> DIRECTIONS
The job is to output exactly the lines that run from the start of the entries through the line containing "Nicht sicherheitsrelevante Sicherheitsupdates</span><span", pictures omitted.

(Stored data)
==============================
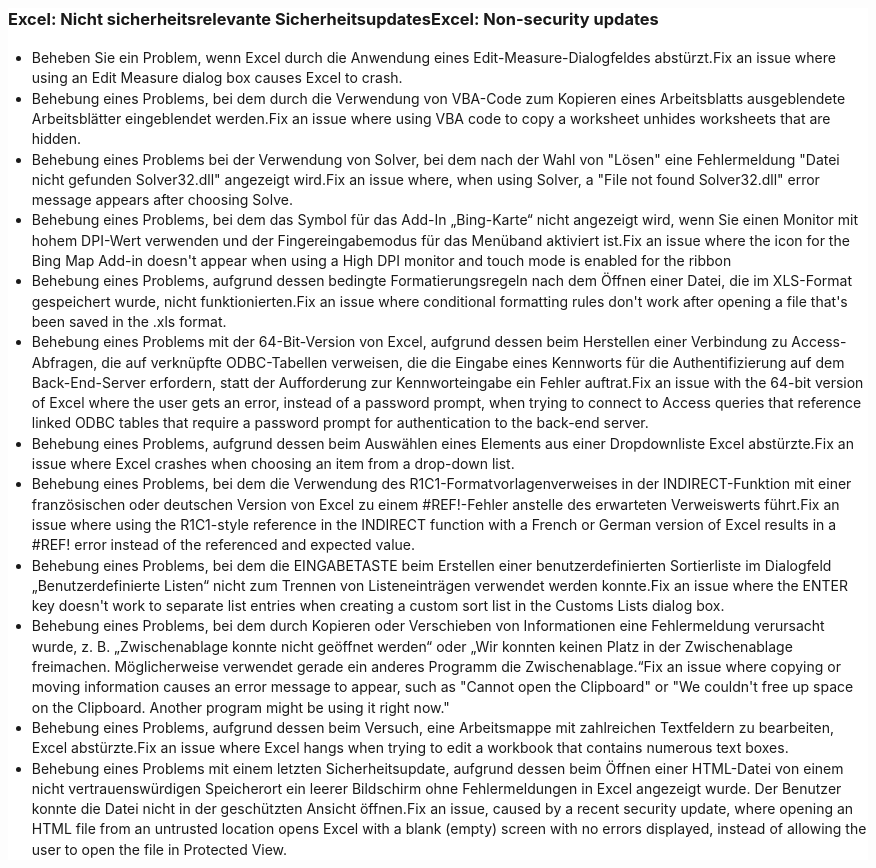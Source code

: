 ### <a name="excel-non-security-updates"></a><span data-ttu-id="e6a6a-188">Excel: Nicht sicherheitsrelevante Sicherheitsupdates</span><span class="sxs-lookup"><span data-stu-id="e6a6a-188">Excel: Non-security updates</span></span>
-   <span data-ttu-id="e6a6a-189">Beheben Sie ein Problem, wenn Excel durch die Anwendung eines Edit-Measure-Dialogfeldes abstürzt.</span><span class="sxs-lookup"><span data-stu-id="e6a6a-189">Fix an issue where using an Edit Measure dialog box causes Excel to crash.</span></span>
-   <span data-ttu-id="e6a6a-190">Behebung eines Problems, bei dem durch die Verwendung von VBA-Code zum Kopieren eines Arbeitsblatts ausgeblendete Arbeitsblätter eingeblendet werden.</span><span class="sxs-lookup"><span data-stu-id="e6a6a-190">Fix an issue where using VBA code to copy a worksheet unhides worksheets that are hidden.</span></span>
-   <span data-ttu-id="e6a6a-191">Behebung eines Problems bei der Verwendung von Solver, bei dem nach der Wahl von "Lösen" eine Fehlermeldung "Datei nicht gefunden Solver32.dll" angezeigt wird.</span><span class="sxs-lookup"><span data-stu-id="e6a6a-191">Fix an issue where, when using Solver, a "File not found Solver32.dll" error message appears after choosing Solve.</span></span>
-   <span data-ttu-id="e6a6a-192">Behebung eines Problems, bei dem das Symbol für das Add-In „Bing-Karte“ nicht angezeigt wird, wenn Sie einen Monitor mit hohem DPI-Wert verwenden und der Fingereingabemodus für das Menüband aktiviert ist.</span><span class="sxs-lookup"><span data-stu-id="e6a6a-192">Fix an issue where the icon for the Bing Map Add-in doesn't appear when using a High DPI monitor and touch mode is enabled for the ribbon</span></span>
-   <span data-ttu-id="e6a6a-193">Behebung eines Problems, aufgrund dessen bedingte Formatierungsregeln nach dem Öffnen einer Datei, die im XLS-Format gespeichert wurde, nicht funktionierten.</span><span class="sxs-lookup"><span data-stu-id="e6a6a-193">Fix an issue where conditional formatting rules don't work after opening a file that's been saved in the .xls format.</span></span>
-   <span data-ttu-id="e6a6a-194">Behebung eines Problems mit der 64-Bit-Version von Excel, aufgrund dessen beim Herstellen einer Verbindung zu Access-Abfragen, die auf verknüpfte ODBC-Tabellen verweisen, die die Eingabe eines Kennworts für die Authentifizierung auf dem Back-End-Server erfordern, statt der Aufforderung zur Kennworteingabe ein Fehler auftrat.</span><span class="sxs-lookup"><span data-stu-id="e6a6a-194">Fix an issue with the 64-bit version of Excel where the user gets an error, instead of a password prompt, when trying to connect to Access queries that reference linked ODBC tables that require a password prompt for authentication to the back-end server.</span></span>
-   <span data-ttu-id="e6a6a-195">Behebung eines Problems, aufgrund dessen beim Auswählen eines Elements aus einer Dropdownliste Excel abstürzte.</span><span class="sxs-lookup"><span data-stu-id="e6a6a-195">Fix an issue where Excel crashes when choosing an item from a drop-down list.</span></span>
-   <span data-ttu-id="e6a6a-p103">Behebung eines Problems, bei dem die Verwendung des R1C1-Formatvorlagenverweises in der INDIRECT-Funktion mit einer französischen oder deutschen Version von Excel zu einem \#REF!-Fehler anstelle des erwarteten Verweiswerts führt.</span><span class="sxs-lookup"><span data-stu-id="e6a6a-p103">Fix an issue where using the R1C1-style reference in the INDIRECT function with a French or German version of Excel results in a \#REF! error instead of the referenced and expected value.</span></span>
-   <span data-ttu-id="e6a6a-198">Behebung eines Problems, bei dem die EINGABETASTE beim Erstellen einer benutzerdefinierten Sortierliste im Dialogfeld „Benutzerdefinierte Listen“ nicht zum Trennen von Listeneinträgen verwendet werden konnte.</span><span class="sxs-lookup"><span data-stu-id="e6a6a-198">Fix an issue where the ENTER key doesn't work to separate list entries when creating a custom sort list in the Customs Lists dialog box.</span></span>
-   <span data-ttu-id="e6a6a-p104">Behebung eines Problems, bei dem durch Kopieren oder Verschieben von Informationen eine Fehlermeldung verursacht wurde, z. B. „Zwischenablage konnte nicht geöffnet werden“ oder „Wir konnten keinen Platz in der Zwischenablage freimachen. Möglicherweise verwendet gerade ein anderes Programm die Zwischenablage.“</span><span class="sxs-lookup"><span data-stu-id="e6a6a-p104">Fix an issue where copying or moving information causes an error message to appear, such as "Cannot open the Clipboard" or "We couldn't free up space on the Clipboard. Another program might be using it right now."</span></span>
-   <span data-ttu-id="e6a6a-201">Behebung eines Problems, aufgrund dessen beim Versuch, eine Arbeitsmappe mit zahlreichen Textfeldern zu bearbeiten, Excel abstürzte.</span><span class="sxs-lookup"><span data-stu-id="e6a6a-201">Fix an issue where Excel hangs when trying to edit a workbook that contains numerous text boxes.</span></span>
-   <span data-ttu-id="e6a6a-202">Behebung eines Problems mit einem letzten Sicherheitsupdate, aufgrund dessen beim Öffnen einer HTML-Datei von einem nicht vertrauenswürdigen Speicherort ein leerer Bildschirm ohne Fehlermeldungen in Excel angezeigt wurde. Der Benutzer konnte die Datei nicht in der geschützten Ansicht öffnen.</span><span class="sxs-lookup"><span data-stu-id="e6a6a-202">Fix an issue, caused by a recent security update, where opening an HTML file from an untrusted location opens Excel with a blank (empty) screen with no errors displayed, instead of allowing the user to open the file in Protected View.</span></span>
==============================
> OUTPUT BELOW
Source code

: ### <a name="excel-non-security-updates"></a><span data-ttu-id="e6a6a-188">Excel: Nicht sicherheitsrelevante Sicherheitsupdates</span><span class="sxs-lookup"><span data-stu-id="e6a6a-188">Excel: Non-security updates</span></span>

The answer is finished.